Had God given us the Torah and not led us into the Land of Israel,
Dayenu! [It would have been enough]

Had God led us into the Land of Israel and not built for us the Temple,
Dayenu! [It would have been sufficient]

Had God built for us the Temple and not sent us prophets of truth,
Dayenu! [It would have been enough]...

The song continues from there to go through the many great miracles of God, and how He could have stopped at any of them, and it would have been enough, but He continued working, blessing, providing, teaching, loving, and finally provided "His son, in whom we have all sufficiency."  And even today, He is still continuing His Great Work.

That said, on with the story:
January first, Caleb and I met.
We didn't say much.  The trip began without much incident, a group of thirty strangers takes a while to find a groove.
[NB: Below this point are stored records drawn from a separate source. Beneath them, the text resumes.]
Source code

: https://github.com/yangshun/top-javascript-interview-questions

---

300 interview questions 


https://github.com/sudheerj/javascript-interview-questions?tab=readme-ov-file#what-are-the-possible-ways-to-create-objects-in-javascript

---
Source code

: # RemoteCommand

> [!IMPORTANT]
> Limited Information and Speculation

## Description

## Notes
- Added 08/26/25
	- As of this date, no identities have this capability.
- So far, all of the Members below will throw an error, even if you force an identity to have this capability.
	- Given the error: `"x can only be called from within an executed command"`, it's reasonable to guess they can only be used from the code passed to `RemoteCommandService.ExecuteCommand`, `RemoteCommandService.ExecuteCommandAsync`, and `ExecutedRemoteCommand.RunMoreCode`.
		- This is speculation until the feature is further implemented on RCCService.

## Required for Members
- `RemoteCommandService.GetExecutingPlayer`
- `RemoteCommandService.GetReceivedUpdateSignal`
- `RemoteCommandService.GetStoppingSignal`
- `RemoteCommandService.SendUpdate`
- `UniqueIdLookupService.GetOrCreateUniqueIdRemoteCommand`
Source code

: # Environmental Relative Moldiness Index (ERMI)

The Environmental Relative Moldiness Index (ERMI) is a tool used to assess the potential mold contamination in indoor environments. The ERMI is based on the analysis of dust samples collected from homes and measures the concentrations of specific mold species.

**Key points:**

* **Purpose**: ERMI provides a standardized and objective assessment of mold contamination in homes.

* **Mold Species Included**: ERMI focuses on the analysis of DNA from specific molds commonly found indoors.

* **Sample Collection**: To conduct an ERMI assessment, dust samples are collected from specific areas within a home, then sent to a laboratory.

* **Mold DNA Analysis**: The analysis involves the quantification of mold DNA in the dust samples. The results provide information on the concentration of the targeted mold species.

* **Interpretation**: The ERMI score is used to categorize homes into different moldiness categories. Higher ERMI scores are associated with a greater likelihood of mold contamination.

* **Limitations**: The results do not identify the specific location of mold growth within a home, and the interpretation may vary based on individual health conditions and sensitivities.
Around the second week, I was riding with my group, no bathrooms in sight, in a particularly wooded area...

All five girls in my group stopped to "squat" and I happened to be the only one who "squatted" in the wrong spot.  I ended up with poison oak right on my rump; right on the part of my rump that rubbed against a bike seat...

I am a very stubborn and long-suffering person.  I had it in my mind that I was going to ride every one of the 1,100 miles.  Even with a patch of seeping poison oak, I continued to ride.  One day, two days... then, that night I could hardly sleep because of the intense itching and seeping due to riding on it all day.
Also, I had to wash my bike shorts out, because we only had two pairs, but laundry was only done every 4-6 days or so.  My mom was too busy to help me find a laundry mat.  We would often after joke about how she recruited Caleb, "Oh, Caaaaylub, Lindsay needs some help, do you have any time right now?" My cheeks were on fire! (The set not covered in poison oak, of course).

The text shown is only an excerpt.